Avant de trancher, trois questions méritent une réponse franche.

Votre cabinet est-il locataire ou propriétaire de ses murs ? Un locataire dans un immeuble haussmannien ne fera pas passer des gaines dans les cloisons. Un cabinet propriétaire de ses locaux peut câbler selon ses besoins. C’est souvent la contrainte la plus réelle.

Combien de postes fixes avez-vous, et où sont-ils ? Un exercice individuel avec un seul bureau et un ordinateur portable est une situation très différente d’un cabinet de dix avocats avec des salles de réunion, une salle d’attente et un poste de secrétariat.

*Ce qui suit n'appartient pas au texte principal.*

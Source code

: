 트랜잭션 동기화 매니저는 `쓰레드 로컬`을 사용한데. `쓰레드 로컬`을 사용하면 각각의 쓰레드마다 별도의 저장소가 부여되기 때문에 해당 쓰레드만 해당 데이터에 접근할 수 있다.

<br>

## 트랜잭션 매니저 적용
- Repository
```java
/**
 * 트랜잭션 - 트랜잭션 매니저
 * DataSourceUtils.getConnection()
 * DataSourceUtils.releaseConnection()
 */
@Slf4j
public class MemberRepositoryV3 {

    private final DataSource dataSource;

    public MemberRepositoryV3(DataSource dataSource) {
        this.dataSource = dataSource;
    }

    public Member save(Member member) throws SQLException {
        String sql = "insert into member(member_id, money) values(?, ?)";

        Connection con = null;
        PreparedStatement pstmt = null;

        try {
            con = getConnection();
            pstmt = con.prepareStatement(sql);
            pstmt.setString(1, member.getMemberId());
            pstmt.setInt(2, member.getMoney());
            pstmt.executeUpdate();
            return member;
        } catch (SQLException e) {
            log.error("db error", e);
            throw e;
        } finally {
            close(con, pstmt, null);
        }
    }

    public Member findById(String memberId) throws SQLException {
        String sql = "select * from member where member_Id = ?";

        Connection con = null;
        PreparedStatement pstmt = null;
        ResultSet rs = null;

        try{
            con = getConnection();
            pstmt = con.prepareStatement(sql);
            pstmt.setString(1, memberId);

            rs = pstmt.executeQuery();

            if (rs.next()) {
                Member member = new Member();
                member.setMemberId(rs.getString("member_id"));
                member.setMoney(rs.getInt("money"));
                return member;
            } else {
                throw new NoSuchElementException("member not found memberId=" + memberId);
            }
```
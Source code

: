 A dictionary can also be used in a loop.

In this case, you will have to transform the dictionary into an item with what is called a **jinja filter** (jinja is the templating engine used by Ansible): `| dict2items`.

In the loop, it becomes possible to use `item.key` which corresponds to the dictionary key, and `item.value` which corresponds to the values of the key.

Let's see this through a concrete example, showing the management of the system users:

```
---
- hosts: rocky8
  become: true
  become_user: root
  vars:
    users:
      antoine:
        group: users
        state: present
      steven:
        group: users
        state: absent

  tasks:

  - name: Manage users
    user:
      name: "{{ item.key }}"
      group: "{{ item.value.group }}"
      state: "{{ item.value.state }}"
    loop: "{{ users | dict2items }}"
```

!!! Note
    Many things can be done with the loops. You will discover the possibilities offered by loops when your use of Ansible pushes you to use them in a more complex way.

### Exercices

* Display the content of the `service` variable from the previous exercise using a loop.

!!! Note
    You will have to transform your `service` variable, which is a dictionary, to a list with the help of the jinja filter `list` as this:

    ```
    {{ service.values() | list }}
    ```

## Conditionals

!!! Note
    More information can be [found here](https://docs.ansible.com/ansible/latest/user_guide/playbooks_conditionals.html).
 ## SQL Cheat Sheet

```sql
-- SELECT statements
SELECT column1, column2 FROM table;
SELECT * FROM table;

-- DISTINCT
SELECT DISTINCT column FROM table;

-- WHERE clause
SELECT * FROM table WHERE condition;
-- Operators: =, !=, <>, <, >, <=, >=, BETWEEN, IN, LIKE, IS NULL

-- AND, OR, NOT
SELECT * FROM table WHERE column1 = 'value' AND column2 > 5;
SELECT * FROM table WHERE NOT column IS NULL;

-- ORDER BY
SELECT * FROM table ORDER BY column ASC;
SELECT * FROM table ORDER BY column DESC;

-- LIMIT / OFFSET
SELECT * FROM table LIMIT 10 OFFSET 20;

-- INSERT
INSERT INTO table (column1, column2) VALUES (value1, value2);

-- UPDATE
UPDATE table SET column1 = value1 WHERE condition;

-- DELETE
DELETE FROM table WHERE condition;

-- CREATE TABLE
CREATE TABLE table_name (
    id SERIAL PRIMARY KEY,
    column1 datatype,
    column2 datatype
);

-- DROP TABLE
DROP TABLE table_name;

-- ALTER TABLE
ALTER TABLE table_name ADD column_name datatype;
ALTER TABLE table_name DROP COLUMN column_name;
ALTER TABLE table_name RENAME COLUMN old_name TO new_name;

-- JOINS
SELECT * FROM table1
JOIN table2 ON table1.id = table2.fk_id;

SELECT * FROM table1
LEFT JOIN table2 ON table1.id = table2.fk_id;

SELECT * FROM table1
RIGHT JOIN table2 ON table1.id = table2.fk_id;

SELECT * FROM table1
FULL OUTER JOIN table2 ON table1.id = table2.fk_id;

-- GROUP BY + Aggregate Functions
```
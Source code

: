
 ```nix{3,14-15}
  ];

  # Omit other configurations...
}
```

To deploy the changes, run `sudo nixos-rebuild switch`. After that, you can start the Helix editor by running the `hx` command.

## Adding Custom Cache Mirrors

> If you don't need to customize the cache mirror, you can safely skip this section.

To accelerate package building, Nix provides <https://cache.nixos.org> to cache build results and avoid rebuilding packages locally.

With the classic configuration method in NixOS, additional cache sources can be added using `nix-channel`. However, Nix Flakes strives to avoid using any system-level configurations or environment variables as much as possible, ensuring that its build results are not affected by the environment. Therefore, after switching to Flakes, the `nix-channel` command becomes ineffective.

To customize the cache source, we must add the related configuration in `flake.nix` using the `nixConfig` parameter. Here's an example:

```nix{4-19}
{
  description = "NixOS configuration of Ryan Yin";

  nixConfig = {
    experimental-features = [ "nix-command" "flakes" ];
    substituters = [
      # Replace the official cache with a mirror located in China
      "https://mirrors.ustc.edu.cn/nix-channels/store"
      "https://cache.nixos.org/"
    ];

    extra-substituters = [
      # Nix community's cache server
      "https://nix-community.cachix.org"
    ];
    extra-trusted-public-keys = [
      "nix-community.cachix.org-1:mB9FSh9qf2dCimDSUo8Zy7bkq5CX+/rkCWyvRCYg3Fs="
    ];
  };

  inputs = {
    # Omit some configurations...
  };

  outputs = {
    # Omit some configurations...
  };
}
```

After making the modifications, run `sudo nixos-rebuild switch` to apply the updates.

Quels outils utilisez-vous ? Un logiciel de gestion de cabinet en mode SaaS (hébergé dans le cloud) dépend entièrement de votre connexion internet. Un logiciel installé en local est moins sensible à la qualité du réseau interne, mais il faut quand même accéder au RPVA pour envoyer des actes électroniques.

Les facteurs qui comptent, un à un

La stabilité de la connexion

L’Ethernet est une liaison filaire : le signal ne subit ni interférence ni fluctuation liée aux obstacles (murs, autres appareils). La latence — le délai entre l’envoi et la réception d’une donnée — est structurellement plus basse. Pour le RPVA, les applications métier et la visioconférence, une connexion stable vaut mieux qu’une connexion rapide mais erratique.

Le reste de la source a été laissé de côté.